» TASK PROMPT
In the entries that follow, find the line containing "55 | 2% | 98.8%"; from there, copy every line exactly through the line containing "- **Code Execution**: Mathematical".

[Start of Attachment]

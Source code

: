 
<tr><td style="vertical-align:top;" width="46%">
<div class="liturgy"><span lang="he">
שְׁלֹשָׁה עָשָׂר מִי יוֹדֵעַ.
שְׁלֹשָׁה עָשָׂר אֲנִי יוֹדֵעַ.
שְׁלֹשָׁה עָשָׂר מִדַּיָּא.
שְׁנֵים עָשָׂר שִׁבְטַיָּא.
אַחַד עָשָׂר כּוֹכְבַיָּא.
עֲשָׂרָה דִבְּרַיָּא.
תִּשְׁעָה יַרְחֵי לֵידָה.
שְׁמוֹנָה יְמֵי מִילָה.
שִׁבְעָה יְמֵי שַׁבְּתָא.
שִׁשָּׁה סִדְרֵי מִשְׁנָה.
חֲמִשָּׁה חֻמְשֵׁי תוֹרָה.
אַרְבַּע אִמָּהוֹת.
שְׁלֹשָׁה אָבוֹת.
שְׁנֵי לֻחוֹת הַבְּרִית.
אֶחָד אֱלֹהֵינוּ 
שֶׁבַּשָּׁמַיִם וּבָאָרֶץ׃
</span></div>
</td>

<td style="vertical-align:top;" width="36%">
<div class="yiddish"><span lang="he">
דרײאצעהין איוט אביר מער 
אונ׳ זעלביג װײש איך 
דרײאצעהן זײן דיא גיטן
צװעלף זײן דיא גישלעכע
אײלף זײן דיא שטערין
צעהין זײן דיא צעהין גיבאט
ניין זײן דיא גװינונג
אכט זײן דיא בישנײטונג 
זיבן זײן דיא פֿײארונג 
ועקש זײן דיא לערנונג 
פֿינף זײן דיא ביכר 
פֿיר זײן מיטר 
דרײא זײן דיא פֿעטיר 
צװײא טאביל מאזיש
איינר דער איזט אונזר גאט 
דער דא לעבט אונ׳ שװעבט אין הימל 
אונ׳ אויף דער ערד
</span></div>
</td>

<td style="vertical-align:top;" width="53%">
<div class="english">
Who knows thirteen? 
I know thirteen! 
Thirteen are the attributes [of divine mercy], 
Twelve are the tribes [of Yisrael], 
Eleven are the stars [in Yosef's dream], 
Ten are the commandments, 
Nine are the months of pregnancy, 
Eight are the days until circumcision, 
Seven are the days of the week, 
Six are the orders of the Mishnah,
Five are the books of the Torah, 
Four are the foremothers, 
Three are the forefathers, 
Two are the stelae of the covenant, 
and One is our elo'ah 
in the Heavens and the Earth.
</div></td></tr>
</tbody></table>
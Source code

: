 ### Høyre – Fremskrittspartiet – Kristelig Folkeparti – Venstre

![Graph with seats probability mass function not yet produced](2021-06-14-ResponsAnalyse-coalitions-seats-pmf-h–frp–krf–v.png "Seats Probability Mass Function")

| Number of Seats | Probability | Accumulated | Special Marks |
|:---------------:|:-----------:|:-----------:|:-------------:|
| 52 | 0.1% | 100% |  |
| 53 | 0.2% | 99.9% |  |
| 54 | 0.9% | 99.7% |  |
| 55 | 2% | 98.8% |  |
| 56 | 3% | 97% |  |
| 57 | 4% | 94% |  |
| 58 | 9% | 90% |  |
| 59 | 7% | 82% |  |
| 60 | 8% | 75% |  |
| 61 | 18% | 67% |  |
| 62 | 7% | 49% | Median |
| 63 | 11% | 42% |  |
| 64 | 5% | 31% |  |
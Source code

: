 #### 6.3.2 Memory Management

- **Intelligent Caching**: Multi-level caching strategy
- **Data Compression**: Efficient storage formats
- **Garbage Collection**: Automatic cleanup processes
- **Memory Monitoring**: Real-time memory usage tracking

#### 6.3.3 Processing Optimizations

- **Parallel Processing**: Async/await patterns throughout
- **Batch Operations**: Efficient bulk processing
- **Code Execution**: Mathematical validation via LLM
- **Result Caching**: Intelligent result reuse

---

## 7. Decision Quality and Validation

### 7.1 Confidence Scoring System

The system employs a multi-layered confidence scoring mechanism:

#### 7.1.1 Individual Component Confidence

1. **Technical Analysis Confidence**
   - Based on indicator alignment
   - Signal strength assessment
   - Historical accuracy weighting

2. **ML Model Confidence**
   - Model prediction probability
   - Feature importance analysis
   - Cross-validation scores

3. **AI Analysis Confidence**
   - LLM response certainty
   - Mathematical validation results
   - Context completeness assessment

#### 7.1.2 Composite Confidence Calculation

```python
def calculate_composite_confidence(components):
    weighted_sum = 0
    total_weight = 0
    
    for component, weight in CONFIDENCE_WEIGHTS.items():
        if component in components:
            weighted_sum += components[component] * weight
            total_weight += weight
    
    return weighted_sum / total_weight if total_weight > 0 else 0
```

[End of Attachment]

» OUTPUT OF THE TASK
| 55 | 2% | 98.8% |  |
| 56 | 3% | 97% |  |
| 57 | 4% | 94% |  |
| 58 | 9% | 90% |  |
| 59 | 7% | 82% |  |
| 60 | 8% | 75% |  |
| 61 | 18% | 67% |  |
| 62 | 7% | 49% | Median |
| 63 | 11% | 42% |  |
| 64 | 5% | 31% |  |
Source code

: #### 6.3.2 Memory Management

- **Intelligent Caching**: Multi-level caching strategy
- **Data Compression**: Efficient storage formats
- **Garbage Collection**: Automatic cleanup processes
- **Memory Monitoring**: Real-time memory usage tracking

#### 6.3.3 Processing Optimizations

- **Parallel Processing**: Async/await patterns throughout
- **Batch Operations**: Efficient bulk processing
- **Code Execution**: Mathematical validation via LLM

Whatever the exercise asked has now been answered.